- **TASK TO COMPLETE**:
Which lines of the entries contain the string "size"? Copy each of them.

*** Begin section ***

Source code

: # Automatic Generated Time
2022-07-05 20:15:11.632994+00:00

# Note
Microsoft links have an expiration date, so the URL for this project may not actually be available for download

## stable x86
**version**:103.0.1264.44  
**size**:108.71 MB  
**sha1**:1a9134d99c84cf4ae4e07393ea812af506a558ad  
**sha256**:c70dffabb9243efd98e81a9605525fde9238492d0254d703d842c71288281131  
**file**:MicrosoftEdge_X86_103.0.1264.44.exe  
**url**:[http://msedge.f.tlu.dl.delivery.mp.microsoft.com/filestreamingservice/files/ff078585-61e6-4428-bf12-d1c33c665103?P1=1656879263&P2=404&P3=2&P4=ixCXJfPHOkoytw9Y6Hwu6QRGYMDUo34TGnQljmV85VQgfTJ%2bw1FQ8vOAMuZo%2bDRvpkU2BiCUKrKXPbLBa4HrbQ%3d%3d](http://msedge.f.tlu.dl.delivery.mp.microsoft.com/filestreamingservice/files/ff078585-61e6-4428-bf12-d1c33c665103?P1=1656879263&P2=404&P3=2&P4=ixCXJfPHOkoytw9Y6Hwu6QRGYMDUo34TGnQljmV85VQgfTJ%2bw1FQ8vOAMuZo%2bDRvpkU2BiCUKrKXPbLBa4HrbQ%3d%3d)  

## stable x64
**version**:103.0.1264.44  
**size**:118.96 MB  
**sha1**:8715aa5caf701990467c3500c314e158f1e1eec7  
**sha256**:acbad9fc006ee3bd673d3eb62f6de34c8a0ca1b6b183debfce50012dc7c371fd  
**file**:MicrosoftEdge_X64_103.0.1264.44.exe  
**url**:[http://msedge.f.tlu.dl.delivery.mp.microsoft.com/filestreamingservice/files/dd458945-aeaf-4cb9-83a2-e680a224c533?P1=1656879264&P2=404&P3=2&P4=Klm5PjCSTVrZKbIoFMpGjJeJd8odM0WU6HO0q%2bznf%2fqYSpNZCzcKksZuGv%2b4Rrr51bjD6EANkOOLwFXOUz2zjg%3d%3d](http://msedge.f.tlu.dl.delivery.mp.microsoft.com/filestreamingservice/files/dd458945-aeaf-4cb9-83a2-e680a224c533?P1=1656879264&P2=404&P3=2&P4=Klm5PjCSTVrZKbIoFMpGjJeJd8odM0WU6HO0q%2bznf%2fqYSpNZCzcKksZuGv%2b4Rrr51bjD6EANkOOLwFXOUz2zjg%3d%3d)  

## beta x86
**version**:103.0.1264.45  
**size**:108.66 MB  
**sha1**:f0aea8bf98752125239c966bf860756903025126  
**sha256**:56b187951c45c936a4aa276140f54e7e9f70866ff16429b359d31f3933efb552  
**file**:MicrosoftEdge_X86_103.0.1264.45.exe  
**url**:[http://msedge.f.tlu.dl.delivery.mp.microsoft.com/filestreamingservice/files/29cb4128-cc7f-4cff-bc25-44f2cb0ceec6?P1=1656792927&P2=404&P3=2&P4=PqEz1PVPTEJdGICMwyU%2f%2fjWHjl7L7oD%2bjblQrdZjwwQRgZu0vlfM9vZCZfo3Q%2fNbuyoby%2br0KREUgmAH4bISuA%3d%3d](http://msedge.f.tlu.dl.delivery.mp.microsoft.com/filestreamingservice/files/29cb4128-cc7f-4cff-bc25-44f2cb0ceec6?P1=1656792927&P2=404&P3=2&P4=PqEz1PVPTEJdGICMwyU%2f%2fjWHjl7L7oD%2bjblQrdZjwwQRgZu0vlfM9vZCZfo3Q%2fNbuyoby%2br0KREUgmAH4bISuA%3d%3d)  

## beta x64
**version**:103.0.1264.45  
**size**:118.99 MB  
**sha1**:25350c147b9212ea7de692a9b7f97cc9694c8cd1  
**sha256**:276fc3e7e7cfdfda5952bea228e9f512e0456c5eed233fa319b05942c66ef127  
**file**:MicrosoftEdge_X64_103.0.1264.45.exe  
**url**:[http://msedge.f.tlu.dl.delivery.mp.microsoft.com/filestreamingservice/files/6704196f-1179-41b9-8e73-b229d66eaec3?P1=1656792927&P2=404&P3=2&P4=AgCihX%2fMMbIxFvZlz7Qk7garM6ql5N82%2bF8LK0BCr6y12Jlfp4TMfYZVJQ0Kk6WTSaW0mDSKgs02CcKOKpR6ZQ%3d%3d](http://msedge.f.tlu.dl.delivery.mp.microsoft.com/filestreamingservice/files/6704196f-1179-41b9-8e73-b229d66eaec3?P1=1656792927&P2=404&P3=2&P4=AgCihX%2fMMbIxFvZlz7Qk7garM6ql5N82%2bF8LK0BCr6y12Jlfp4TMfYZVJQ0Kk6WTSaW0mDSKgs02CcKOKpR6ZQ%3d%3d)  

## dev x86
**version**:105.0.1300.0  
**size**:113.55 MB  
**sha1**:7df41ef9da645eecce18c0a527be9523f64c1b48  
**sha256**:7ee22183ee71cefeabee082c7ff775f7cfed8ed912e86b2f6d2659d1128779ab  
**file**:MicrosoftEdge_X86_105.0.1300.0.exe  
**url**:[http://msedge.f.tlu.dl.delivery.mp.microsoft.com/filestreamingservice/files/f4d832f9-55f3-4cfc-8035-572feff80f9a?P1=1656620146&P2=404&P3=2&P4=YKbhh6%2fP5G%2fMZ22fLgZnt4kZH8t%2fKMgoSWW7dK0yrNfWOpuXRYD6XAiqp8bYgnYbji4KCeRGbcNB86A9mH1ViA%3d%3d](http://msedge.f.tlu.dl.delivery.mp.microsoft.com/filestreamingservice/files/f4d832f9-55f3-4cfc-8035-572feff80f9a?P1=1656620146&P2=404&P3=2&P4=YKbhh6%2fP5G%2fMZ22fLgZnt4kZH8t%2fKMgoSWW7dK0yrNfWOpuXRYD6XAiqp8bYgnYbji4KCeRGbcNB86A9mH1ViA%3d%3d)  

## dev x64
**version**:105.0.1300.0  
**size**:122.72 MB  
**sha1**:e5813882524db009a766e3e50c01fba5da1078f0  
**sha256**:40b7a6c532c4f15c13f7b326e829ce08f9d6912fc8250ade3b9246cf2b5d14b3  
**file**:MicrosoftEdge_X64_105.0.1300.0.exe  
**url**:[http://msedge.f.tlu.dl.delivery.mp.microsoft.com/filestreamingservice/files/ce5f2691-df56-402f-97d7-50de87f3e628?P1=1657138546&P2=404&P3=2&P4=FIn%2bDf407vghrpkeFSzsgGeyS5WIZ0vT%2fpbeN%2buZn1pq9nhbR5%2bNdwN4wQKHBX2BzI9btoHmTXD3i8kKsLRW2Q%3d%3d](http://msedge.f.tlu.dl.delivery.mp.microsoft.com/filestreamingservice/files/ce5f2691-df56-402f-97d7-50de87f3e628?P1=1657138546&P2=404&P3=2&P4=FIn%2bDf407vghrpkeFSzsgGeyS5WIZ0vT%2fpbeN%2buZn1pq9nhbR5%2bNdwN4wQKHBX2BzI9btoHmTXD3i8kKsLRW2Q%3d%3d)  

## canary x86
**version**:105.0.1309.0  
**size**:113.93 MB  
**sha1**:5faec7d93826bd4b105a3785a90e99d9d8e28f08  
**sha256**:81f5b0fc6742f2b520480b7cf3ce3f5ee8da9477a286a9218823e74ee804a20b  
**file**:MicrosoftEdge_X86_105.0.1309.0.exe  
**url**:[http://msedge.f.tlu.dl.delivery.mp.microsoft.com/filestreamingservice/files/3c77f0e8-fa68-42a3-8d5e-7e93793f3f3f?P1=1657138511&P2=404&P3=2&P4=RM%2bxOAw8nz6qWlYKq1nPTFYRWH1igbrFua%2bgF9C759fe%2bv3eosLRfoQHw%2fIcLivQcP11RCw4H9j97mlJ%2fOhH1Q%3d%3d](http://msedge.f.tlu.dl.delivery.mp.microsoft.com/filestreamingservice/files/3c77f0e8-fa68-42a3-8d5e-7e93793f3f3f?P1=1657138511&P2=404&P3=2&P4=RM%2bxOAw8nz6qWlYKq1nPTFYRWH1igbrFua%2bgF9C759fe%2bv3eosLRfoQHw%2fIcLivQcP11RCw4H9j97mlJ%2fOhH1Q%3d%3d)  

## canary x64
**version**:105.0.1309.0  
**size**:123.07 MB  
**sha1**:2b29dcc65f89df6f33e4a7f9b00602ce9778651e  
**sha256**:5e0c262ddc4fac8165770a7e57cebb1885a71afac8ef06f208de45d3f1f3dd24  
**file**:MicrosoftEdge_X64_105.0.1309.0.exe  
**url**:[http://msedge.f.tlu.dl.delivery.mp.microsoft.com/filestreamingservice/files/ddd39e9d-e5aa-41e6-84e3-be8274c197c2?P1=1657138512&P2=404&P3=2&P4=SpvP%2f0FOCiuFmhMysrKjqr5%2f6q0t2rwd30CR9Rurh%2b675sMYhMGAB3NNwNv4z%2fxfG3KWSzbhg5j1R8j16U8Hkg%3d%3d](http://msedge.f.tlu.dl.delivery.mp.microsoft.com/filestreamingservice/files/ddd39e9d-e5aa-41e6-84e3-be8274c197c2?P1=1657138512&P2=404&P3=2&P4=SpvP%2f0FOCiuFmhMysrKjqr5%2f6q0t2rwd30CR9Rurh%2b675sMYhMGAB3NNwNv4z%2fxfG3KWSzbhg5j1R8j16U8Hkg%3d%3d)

*** End section ***

- **OUTPUT OF THE TASK**:
**size**:108.71 MB  
**size**:118.96 MB  
**size**:108.66 MB  
**size**:118.99 MB  
**size**:113.55 MB  
**size**:122.72 MB  
**size**:113.93 MB  
**size**:123.07 MB  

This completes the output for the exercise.